EXERCISE PROMPT: Each line of the data below that contains "creamy" must be copied.

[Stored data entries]
- - -
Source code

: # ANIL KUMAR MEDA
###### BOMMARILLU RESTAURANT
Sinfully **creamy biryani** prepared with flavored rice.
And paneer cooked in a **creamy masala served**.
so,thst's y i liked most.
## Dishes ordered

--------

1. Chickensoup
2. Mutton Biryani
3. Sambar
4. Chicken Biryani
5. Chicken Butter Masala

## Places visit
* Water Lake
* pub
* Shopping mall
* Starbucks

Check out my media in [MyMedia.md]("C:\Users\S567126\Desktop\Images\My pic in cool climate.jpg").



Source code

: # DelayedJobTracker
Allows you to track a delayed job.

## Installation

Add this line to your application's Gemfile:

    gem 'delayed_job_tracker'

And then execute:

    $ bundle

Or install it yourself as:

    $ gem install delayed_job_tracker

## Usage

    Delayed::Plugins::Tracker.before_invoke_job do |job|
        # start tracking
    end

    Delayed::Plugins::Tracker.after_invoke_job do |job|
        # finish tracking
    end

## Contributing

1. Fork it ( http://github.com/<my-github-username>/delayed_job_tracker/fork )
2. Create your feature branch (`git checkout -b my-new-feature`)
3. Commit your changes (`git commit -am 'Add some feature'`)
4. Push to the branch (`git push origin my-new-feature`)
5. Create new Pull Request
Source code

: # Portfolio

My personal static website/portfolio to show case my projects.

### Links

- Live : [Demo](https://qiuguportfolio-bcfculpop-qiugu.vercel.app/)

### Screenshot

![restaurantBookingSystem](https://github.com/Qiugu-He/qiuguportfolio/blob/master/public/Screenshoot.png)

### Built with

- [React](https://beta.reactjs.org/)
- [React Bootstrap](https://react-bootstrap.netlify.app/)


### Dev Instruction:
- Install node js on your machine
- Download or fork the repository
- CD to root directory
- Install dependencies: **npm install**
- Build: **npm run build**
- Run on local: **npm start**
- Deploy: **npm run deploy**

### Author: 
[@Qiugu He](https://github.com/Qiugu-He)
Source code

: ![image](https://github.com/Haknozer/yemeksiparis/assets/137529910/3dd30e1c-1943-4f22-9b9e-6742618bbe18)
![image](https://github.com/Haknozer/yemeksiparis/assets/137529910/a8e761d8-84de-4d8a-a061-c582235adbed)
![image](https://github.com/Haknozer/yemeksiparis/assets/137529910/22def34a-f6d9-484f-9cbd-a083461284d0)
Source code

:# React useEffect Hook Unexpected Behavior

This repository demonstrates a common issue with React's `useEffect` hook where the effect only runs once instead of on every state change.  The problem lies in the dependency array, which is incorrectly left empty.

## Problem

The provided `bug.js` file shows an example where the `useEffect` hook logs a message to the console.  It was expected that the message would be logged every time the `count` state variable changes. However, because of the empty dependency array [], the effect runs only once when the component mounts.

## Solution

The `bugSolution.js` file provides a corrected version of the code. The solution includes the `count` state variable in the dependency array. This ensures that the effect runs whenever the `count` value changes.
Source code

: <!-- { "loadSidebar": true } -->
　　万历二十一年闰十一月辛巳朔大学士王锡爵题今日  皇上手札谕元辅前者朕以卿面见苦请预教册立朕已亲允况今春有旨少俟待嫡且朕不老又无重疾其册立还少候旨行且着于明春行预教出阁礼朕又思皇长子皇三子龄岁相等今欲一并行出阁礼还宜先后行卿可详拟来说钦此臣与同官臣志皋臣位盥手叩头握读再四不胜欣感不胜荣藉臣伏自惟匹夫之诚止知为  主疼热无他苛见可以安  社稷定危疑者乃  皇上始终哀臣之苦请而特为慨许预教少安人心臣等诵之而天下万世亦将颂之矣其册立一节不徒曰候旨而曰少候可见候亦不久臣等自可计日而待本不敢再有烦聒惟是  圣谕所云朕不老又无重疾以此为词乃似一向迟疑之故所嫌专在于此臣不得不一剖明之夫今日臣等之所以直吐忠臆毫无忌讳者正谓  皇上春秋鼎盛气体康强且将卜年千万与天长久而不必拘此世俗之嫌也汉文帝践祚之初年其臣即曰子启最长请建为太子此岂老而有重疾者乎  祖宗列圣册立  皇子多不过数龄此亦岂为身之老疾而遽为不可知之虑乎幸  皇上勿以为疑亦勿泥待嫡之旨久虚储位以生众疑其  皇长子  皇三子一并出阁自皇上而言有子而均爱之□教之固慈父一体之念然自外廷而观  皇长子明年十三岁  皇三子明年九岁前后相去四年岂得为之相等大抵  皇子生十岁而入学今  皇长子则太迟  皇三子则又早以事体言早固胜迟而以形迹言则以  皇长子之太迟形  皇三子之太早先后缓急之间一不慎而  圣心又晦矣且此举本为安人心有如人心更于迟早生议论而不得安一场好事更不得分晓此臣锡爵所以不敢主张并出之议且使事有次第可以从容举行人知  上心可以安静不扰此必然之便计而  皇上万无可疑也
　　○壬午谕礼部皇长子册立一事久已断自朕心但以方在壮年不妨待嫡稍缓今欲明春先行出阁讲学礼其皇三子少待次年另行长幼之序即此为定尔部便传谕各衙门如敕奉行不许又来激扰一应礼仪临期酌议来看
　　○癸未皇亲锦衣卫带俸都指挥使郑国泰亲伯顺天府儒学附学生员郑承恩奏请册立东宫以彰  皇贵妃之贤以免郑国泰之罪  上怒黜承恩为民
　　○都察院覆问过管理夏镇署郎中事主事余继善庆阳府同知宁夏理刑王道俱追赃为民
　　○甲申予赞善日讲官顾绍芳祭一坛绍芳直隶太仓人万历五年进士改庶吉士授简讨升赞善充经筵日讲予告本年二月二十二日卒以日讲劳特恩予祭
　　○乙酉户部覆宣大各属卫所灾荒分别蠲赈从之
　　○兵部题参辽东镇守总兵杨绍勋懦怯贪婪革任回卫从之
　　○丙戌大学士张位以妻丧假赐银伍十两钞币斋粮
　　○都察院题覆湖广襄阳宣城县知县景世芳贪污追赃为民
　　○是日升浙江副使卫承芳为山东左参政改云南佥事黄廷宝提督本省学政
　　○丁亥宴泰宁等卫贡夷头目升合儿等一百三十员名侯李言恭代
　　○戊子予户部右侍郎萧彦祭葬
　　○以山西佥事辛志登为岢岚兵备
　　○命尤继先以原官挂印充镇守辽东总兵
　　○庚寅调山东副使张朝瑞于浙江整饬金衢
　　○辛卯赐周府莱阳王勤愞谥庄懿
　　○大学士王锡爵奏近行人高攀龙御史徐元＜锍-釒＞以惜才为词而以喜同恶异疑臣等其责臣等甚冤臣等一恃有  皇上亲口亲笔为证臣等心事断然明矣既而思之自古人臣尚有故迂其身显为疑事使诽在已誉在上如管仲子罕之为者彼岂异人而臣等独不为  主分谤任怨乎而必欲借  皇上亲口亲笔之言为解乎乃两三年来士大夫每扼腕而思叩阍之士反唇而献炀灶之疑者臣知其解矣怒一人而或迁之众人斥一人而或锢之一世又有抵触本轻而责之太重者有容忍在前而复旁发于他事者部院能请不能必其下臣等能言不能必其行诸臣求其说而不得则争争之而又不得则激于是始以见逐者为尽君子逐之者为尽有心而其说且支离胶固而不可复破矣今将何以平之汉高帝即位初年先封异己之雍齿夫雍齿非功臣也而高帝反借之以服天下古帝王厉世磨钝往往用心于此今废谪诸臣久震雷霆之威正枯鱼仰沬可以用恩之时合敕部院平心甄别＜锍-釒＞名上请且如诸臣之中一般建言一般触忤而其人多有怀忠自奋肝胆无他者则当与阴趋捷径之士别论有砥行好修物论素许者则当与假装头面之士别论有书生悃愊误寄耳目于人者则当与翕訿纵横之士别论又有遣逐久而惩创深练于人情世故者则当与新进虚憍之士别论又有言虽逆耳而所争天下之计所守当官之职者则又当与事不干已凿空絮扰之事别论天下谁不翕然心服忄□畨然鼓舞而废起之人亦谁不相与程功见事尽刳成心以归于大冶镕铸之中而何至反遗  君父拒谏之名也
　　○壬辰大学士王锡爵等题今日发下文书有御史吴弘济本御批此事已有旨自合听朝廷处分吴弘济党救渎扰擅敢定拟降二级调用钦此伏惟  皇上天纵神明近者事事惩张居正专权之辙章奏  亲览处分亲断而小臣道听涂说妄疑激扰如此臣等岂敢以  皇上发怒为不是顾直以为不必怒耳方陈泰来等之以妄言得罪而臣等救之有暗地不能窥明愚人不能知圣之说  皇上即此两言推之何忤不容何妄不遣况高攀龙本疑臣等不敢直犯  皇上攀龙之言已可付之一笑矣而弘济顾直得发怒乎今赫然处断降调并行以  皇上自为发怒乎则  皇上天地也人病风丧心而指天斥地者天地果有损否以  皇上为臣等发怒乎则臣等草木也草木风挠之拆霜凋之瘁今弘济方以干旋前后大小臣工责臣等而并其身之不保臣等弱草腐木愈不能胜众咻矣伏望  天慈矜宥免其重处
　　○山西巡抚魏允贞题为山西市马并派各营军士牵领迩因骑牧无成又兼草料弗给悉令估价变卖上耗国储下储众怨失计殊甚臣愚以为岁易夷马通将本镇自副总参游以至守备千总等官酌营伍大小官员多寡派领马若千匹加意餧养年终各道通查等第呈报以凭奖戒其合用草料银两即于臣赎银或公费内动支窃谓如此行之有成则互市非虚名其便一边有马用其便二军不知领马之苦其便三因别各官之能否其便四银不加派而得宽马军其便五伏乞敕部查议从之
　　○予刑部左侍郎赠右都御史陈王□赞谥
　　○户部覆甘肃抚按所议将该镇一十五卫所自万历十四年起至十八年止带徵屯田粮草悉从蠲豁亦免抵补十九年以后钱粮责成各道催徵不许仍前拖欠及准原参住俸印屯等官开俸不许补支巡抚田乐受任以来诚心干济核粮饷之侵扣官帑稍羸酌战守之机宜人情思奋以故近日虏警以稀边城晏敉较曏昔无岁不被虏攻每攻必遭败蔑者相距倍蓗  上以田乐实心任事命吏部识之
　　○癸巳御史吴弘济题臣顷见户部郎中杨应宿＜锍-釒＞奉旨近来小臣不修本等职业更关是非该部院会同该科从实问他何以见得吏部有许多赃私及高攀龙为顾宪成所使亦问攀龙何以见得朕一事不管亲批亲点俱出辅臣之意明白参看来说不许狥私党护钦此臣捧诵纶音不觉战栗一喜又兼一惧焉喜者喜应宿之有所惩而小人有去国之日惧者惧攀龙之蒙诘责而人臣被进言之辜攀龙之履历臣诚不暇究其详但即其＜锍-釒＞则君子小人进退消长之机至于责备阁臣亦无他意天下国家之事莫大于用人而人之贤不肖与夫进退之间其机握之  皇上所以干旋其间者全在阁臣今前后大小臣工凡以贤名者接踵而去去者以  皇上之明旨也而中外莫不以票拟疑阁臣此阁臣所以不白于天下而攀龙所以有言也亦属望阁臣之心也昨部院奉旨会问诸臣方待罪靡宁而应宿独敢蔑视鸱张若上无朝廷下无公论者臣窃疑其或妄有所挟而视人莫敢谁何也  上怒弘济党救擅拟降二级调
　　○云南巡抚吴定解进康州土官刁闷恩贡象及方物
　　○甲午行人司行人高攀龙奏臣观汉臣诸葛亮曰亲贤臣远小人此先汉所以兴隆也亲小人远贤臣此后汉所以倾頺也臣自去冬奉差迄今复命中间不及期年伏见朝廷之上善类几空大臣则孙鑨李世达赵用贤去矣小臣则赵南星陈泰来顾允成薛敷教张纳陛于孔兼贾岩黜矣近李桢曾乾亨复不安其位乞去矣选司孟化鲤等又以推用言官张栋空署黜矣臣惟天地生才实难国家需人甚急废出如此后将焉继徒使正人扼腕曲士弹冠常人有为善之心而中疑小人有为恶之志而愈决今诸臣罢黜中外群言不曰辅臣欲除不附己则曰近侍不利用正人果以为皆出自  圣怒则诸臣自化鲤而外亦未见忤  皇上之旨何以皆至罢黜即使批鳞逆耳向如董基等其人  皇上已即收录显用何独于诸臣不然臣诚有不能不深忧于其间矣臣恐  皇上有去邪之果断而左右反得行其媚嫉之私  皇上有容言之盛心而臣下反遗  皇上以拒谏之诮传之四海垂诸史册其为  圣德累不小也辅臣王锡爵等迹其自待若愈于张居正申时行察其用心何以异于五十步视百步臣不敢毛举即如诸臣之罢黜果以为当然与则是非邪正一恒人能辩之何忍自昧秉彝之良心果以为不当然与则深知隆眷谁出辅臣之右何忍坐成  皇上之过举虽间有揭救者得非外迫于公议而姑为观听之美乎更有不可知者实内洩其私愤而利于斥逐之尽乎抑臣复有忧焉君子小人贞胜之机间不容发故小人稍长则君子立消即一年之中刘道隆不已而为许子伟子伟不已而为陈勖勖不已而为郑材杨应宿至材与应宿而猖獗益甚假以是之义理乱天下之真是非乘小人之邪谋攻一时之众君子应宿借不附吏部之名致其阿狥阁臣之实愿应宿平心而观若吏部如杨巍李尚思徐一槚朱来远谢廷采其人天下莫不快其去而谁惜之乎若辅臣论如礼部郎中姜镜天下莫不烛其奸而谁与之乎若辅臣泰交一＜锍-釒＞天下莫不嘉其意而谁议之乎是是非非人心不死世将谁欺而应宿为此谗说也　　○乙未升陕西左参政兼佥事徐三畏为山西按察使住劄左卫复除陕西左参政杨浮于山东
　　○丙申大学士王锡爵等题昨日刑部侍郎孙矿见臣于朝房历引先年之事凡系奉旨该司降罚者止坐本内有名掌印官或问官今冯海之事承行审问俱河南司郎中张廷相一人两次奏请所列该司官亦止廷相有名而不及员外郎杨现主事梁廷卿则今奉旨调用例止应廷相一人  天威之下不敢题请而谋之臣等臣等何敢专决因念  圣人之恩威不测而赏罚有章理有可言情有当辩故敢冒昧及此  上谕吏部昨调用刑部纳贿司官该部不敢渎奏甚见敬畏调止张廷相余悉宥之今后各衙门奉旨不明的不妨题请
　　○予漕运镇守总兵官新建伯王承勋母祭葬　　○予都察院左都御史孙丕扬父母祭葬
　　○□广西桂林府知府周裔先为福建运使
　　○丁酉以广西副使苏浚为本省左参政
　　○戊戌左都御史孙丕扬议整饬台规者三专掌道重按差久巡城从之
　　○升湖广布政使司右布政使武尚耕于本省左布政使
- - -
ANSWER FOR THE TASK:
Sinfully **creamy biryani** prepared with flavored rice.
And paneer cooked in a **creamy masala served**.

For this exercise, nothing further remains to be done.